Juízes do STJ exigem desagravo aos órgãos de soberania
Os juízes conselheiros do Supremo Tribunal da Justiça (STJ) anunciaram, ontem, que, enquanto se mantiver o “clima de hostilidade” e de “desconsideração à dignidade do Poder Judicial” e dos seus titulares, não tomarão parte em qualquer acto ou solenidade a que devam comparecer por cortesia institucional. Um recado com vários destinatários, todos eles, órgãos de soberania nacional. A situação poderá degradar-se ainda mais.
Conforme a declaração pública, assinada por todos os juízes conselheiros do STJ, exceptuando a presidente, Fátima Coronel, o comunicado público, lido por Benfeito Mosso Ramos, decorre das afirmações de uma deputada da Nação (Mircea Delgado, do MpD), feita no passado dia 29 de Outubro, aquando do debate parlamentar sobre o Estado da Justiça.
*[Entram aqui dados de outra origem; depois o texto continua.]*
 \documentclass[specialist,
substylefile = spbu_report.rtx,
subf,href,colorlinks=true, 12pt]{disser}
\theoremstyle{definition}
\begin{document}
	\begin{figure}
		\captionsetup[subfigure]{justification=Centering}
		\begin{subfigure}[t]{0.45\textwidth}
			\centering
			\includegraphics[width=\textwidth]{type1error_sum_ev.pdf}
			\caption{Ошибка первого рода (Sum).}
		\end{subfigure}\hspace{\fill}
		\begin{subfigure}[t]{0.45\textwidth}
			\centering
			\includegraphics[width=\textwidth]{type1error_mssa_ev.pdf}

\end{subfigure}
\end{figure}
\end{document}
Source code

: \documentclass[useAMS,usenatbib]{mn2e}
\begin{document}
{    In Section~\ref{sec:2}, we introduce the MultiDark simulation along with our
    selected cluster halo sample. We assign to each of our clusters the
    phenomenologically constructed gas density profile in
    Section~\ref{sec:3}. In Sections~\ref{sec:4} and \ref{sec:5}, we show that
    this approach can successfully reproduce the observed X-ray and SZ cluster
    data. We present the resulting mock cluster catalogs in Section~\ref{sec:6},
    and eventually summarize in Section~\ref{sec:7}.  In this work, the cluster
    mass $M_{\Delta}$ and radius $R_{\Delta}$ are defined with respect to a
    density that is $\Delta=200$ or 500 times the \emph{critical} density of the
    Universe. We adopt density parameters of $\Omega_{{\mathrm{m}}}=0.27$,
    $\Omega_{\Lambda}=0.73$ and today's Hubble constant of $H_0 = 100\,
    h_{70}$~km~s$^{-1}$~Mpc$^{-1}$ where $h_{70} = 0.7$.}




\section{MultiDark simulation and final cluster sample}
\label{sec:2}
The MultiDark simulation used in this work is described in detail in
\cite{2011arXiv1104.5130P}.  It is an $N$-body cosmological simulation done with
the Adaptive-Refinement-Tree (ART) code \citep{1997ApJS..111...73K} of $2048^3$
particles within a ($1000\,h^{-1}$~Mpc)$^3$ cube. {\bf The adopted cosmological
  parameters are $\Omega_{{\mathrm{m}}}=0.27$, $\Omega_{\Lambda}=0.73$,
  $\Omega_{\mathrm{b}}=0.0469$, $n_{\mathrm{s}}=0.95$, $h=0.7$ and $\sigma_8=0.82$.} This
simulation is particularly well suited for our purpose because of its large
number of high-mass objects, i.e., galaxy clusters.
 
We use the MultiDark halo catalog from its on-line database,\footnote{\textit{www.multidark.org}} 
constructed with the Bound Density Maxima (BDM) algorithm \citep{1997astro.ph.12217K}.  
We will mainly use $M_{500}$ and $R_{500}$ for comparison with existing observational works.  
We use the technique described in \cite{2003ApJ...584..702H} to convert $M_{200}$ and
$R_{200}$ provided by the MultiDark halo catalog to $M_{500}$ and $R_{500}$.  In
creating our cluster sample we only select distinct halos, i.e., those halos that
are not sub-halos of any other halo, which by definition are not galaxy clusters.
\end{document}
Na ocasião, essa parlamentar questionou a situação do sector, evocando vários dos argumentos que têm sido utilizados pelo advogado Amadeu Oliveira, acusando os juízes de serem corruptos, sem que nada aconteça, nem a quem acusa, nem aos acusados (ver caixa ao lado).
Sem citar o nome da deputada, diz a declaração do STJ que a pretexto do referido debate parlamentar, “aproveitou-se para retomar, com indisfarçável propósito de lhes emprestar credibilidade, impropérios que têm vindo a ser desferidos contra certos Magistrados Judiciais, alguns dos quais em exercício na Mais Alta Instância Judicial do nosso País, como é o caso da Veneranda Presidente do Supremo Tribunal de Justiça”.
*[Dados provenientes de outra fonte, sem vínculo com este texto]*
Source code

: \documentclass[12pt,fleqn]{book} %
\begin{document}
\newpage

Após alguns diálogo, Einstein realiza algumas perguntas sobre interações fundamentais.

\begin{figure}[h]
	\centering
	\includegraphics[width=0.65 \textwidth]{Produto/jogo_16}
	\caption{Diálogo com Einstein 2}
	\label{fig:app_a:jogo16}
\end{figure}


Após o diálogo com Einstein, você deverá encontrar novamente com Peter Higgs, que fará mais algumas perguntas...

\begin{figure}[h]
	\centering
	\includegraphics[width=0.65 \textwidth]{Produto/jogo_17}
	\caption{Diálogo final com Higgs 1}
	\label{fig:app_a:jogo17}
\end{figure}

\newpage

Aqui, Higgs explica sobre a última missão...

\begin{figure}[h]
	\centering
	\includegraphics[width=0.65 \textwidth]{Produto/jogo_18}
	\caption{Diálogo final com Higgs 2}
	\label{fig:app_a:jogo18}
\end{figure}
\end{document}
Os juízes conselheiros reconhecem, no entanto, que constitui, “sem menor dúvida”, direito de os representantes da Nação, bem como de qualquer cidadão criticar e chamar à atenção para as “disfunções” da justiça, mas “o que já não se afigura de todo admissível num Estado de Direito é que esse escrutínio democrático seja aproveitado para se fazer extrapolações visando conspurcar o bom nome de Magistrados, em violação, desde logo, do direito à honra que a Constituição da República reconhece a todos os cidadãos”.
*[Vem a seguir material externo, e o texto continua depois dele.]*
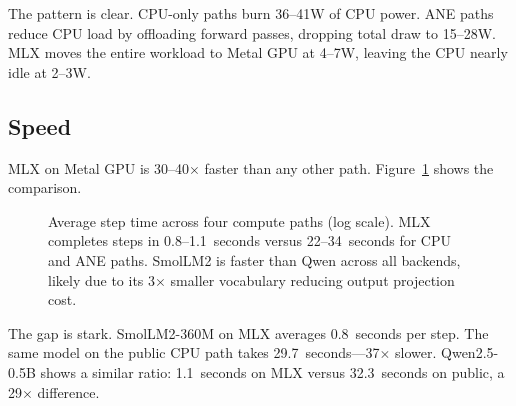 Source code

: \documentclass[11pt]{article}
\begin{document}
The pattern is clear.  CPU-only paths burn 36--41W of CPU power.  ANE paths reduce CPU load by offloading forward passes, dropping total draw to 15--28W.  MLX moves the entire workload to Metal GPU at 4--7W, leaving the CPU nearly idle at 2--3W.

\subsection{Speed}
\label{sec:speed}

MLX on Metal GPU is 30--40$\times$ faster than any other path.  Figure~\ref{fig:speed} shows the comparison.

\begin{figure}[t]
\centering
{}
\caption{Average step time across four compute paths (log scale).  MLX completes steps in 0.8--1.1~seconds versus 22--34~seconds for CPU and ANE paths.  SmolLM2 is faster than Qwen across all backends, likely due to its 3$\times$ smaller vocabulary reducing output projection cost.}
\label{fig:speed}
\end{figure}

The gap is stark.  SmolLM2-360M on MLX averages 0.8~seconds per step.  The same model on the public CPU path takes 29.7~seconds---37$\times$ slower.  Qwen2.5-0.5B shows a similar ratio: 1.1~seconds on MLX versus 32.3~seconds on public, a 29$\times$ difference.
\end{document}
O mesmo colectivo mostra-se contudo indignado com o facto de durante a referida intervenção, “em nenhum momento se ter ouvido uma voz, uma única voz, a convidar a ilustre deputada a respeitar o bom nome de cidadãos indefesos, no caso dos Magistrados Judiciais que, nesta qualidade são tão titulares de órgãos de soberania como os Deputados”.
Mas, “o mais grave”, na óptica desses magistrados, é que passado 27 dias da referida declaração ainda não se tem conhecimento de qualquer demarcação em relação a este assunto, nem do Parlamento, nem do Governo e muito menos do Presidente da República.
A ausência desse desagravo público leva os juízes conselheiros do STJ a presumirem que a intervenção de Mircea Delgado merece a provação de quem, “por razões de princípio, ou pelas suas responsabilidades constitucionais, não pode transigir com tal situação”.
Na sua declaração, os Juízes Conselheiros do STJ repudiam e denunciam, entretanto, a tentativa de “condicionar” o Poder Judicial no país, incluindo a autonomia do Ministério Público, através da retaliação pelas suas decisões, “nalguns casos com o envolvimento ou a anuência de cargos políticos”.
Abertura do ano judicial
Esta declaração pública do STJ é, no fundo, mais um capítulo no mal estar que parece ter-se instalado na justiça e que poderá conhecer outros desenvolvimentos, proximamente. A continuar, tudo indica que o colectivo do STJ não deverá tomar parte na abertura solene do próximo ano judicial que normalmente acontece em Novembro e que é presidida pelo chefe de Estado.